- **Records provided**:
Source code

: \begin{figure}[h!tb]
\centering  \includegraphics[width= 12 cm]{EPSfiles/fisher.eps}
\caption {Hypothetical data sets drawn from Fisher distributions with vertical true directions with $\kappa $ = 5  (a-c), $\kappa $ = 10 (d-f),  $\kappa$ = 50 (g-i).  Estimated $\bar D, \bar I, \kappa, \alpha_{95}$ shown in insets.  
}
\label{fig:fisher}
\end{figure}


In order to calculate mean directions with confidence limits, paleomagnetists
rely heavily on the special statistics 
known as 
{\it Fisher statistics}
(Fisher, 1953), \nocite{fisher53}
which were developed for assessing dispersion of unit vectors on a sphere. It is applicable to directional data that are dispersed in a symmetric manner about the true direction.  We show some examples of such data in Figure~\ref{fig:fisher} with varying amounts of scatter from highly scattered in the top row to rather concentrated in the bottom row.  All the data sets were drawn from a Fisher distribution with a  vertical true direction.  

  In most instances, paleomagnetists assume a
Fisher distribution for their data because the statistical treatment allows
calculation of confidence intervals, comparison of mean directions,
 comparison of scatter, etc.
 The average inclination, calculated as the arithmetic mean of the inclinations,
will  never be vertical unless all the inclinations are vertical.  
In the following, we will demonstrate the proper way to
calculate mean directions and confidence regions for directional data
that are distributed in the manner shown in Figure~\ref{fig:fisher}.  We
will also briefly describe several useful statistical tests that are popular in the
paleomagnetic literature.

==

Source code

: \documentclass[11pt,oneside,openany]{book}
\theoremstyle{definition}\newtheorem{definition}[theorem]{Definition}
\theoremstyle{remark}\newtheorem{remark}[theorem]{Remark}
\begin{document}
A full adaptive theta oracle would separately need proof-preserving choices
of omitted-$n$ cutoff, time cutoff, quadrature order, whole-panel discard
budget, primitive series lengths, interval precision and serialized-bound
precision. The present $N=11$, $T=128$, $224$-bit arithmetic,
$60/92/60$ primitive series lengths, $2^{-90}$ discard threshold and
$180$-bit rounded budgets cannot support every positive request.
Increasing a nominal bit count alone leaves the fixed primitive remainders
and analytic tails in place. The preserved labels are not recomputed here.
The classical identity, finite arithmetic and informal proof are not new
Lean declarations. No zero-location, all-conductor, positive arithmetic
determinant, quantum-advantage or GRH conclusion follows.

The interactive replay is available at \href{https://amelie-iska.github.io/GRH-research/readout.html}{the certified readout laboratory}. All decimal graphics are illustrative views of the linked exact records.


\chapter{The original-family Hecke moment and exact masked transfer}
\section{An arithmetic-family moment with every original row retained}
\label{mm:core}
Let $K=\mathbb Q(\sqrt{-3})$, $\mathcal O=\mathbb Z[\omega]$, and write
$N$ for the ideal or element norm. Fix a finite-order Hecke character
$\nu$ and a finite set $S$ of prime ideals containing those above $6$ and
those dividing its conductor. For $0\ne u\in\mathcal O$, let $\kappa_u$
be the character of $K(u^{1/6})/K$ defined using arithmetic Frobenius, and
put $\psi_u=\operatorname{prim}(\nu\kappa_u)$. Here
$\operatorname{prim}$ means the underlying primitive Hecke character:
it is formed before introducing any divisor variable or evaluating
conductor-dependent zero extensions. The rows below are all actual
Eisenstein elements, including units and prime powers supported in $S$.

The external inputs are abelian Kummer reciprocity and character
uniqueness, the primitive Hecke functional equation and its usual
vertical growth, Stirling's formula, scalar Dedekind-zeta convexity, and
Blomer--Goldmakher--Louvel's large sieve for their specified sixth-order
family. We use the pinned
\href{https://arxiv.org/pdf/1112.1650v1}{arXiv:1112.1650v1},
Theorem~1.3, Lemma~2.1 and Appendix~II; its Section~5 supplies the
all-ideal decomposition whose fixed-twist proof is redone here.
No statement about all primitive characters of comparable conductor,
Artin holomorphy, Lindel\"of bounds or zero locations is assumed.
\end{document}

- **What to work on**:
What is the number of lines in the records that hold the word "exact"? Answer with that number by itself.

- **Expected output**:
2